The queen hires a new maid that day.
She can’t keep her mind on the political matters. Every time she glances off the face of whoever is presented to her, she sees gray walls. She sees herself, tarnished.
She can’t sleep that night, again. The queen sits in her window seat with the silver mirror and combs through her hair. The maid finds her there in the morning, asleep, and is promptly fired when the queen wakes.
There are whispers about her in the castle. Some wonder what happened to their leader, and others claim they saw this coming. The queen walks down the halls and servants cease talking, but she knows. She can see their words hanging like smoke in the air. Gray. Tarnish.
Nothing happens in the kingdom for a week. No progress is made. The footmen have to turn away people who come to seek help from the queen. The citizens return to families, homes, towns that need a leader, and try to ignore the growing unease in the kingdom that’s ground to a halt. They return to their fields, and pretend to sleep at night.
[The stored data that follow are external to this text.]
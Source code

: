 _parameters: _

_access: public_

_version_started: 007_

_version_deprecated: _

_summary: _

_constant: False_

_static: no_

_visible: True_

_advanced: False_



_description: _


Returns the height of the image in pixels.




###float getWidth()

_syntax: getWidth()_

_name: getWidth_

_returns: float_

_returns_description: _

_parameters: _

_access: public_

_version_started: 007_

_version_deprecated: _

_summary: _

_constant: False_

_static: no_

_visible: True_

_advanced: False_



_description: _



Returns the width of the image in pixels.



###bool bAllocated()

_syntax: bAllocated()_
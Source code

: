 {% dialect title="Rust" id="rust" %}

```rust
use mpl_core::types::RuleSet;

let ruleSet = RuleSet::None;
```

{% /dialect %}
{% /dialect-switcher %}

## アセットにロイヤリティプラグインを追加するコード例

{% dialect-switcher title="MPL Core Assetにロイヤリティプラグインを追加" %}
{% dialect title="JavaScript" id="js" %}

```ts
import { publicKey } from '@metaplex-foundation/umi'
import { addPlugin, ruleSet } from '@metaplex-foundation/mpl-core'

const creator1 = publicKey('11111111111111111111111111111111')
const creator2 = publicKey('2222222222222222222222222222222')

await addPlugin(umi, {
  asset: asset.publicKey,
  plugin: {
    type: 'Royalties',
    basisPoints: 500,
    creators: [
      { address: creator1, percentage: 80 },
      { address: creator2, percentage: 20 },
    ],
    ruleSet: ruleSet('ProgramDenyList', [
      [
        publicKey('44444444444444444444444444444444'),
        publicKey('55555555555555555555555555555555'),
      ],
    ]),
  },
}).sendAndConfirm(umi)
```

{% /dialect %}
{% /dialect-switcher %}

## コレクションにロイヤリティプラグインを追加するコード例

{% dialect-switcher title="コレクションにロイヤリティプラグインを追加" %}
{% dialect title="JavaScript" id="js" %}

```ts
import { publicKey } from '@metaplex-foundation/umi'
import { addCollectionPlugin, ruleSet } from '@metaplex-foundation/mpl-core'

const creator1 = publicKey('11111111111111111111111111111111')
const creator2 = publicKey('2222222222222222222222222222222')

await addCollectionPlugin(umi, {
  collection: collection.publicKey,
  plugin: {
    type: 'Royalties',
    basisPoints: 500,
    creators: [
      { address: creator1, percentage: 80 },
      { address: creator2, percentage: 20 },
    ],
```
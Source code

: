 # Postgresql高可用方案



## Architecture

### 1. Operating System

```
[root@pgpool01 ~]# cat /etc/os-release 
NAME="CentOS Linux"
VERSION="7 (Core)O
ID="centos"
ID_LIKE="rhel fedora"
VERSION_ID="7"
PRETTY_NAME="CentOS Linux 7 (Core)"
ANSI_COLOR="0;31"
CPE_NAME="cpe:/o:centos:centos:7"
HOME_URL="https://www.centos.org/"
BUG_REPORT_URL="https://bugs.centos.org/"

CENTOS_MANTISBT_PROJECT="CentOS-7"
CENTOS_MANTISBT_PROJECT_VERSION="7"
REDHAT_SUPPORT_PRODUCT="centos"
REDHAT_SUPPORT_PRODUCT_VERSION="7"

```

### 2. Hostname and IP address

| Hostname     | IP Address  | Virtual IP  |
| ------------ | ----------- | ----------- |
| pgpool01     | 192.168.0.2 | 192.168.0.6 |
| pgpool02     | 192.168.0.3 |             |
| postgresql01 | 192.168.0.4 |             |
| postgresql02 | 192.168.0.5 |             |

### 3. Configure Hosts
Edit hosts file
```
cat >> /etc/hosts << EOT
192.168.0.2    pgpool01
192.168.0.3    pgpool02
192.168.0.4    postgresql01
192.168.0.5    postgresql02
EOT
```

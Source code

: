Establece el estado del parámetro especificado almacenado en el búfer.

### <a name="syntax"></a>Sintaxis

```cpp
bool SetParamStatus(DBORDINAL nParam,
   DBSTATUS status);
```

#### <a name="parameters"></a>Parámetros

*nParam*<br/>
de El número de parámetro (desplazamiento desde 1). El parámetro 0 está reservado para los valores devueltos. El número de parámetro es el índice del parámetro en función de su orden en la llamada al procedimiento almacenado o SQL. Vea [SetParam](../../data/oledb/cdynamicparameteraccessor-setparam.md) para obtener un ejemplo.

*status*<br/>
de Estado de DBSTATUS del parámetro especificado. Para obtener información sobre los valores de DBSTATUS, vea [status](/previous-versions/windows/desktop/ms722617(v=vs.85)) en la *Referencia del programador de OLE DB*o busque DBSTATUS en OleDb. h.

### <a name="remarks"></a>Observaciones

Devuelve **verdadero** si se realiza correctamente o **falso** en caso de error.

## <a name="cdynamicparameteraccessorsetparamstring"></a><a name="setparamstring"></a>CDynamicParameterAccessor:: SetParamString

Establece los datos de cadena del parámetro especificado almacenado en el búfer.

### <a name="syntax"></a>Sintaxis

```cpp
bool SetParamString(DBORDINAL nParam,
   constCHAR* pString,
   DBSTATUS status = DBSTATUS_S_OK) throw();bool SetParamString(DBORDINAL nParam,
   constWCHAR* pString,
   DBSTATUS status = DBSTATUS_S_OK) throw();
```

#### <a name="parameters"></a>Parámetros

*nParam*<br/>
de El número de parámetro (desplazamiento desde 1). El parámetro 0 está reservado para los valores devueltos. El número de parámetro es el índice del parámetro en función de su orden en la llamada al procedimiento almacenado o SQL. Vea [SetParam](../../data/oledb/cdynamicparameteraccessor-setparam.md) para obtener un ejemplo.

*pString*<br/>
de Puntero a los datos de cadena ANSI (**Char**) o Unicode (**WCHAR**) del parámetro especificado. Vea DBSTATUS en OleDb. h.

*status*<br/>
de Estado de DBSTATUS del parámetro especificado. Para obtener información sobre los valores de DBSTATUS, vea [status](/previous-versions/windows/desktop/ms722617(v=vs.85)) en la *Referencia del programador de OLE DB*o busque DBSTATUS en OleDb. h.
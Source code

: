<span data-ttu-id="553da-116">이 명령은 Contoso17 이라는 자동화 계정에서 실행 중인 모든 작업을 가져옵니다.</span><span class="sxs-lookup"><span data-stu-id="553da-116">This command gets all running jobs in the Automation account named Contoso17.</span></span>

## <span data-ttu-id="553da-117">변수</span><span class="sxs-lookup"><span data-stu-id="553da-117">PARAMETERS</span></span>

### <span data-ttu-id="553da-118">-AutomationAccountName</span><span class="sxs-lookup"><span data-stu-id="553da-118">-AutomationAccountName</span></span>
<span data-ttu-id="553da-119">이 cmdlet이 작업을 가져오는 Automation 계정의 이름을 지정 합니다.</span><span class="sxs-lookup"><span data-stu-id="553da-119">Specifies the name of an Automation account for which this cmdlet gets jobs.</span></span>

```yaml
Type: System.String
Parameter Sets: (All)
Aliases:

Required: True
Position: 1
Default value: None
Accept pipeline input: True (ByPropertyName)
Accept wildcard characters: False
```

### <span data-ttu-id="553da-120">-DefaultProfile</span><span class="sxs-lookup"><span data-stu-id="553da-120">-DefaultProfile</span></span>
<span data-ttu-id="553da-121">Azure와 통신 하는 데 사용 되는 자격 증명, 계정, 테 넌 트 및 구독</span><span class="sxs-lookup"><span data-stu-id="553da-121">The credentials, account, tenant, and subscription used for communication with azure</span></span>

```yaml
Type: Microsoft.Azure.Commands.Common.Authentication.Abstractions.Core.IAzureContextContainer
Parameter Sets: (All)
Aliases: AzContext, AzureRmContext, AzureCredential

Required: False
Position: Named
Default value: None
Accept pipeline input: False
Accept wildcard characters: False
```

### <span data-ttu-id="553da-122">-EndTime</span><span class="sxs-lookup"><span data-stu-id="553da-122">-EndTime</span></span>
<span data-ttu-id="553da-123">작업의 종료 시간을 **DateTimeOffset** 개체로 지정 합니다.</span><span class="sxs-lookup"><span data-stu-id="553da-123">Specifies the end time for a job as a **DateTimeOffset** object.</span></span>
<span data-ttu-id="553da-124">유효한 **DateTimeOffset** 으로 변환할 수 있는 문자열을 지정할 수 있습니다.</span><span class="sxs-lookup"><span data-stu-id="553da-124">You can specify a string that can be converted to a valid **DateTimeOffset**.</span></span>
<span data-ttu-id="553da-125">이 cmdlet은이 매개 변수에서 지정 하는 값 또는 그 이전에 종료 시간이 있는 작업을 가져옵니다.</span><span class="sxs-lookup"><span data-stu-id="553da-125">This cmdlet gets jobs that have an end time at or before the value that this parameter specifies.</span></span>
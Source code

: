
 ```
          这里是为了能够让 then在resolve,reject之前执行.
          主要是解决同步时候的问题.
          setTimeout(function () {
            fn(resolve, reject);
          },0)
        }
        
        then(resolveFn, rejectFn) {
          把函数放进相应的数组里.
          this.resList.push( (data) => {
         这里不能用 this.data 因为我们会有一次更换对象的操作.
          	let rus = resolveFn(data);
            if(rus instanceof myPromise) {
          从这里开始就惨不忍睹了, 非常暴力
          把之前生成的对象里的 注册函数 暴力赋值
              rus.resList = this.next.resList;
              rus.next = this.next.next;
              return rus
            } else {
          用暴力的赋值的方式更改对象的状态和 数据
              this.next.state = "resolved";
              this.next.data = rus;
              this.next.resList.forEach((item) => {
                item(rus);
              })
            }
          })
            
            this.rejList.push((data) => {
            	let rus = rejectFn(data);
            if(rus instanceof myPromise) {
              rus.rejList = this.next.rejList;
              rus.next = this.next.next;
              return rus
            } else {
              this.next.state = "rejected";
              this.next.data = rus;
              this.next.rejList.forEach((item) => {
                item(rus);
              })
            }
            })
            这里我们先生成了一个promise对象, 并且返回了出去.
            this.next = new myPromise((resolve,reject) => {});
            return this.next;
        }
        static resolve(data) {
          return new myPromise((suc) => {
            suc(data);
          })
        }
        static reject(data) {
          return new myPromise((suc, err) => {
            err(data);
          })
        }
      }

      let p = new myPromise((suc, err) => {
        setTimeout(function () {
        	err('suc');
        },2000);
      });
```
Guards, maids and knights: they waited, standing at attention, for the first few days. Now the servants have chairs of their own in the throne room, and yet the queen hasn’t commented on the disrespect. She sits on her throne every day staring at the red carpet. She tries to shrink her vision so it’s all she can see, but it doesn’t help.
Her advisors are too uneasy to call in the physician.
The one thing that moves at the castle is the steady hiring and firing of the queen’s maids.
Moonlight is the only one she confides in. It washes everything to silver, but she still doesn’t trust it completely. Gray can hide under it, shining and fake. Fake silver.
On the ninth night, the queen doesn’t bother moving the mirror to her spot by the window. She sits at her vanity and watches her reflection until the moonlight touches it. The mirror glows, the brightest silver the queen has ever seen.
She can’t help but reach for it. To try to take that silver for herself.
The maid for that night comes running at the sound of the scream. She screams in turn, and two guards charge in from the hall. The three stand in the doorway, awash in moonlight. They’re staring at the floor.
The body is metallic, as if it were dipped in silver. Surrounded by shards of mirror lies the queen — dead. She’s the one dark patch in the pool of moonlight. The body is metallic, dipped in silver, and yet . . .
It’s coated in tarnish.
As does the crown, but it’s the tarnish she’s most worried about. Can the advisors see the first creeping signs of it? Someone will have to polish the crown tonight.
A queen needs to have a strong grip on her castle. She needs to shine. If her crown is as dull as the stones behind her throne, she won’t have control. A queen needs control.
When lunchtime comes, the queen inspects the silverware. She calls for a servant. They bring in a polishing cloth. The silver is shining once she says it’s fit to eat with, but the food is cold. She picks at a salad, and inspects the fork’s tines after every bite.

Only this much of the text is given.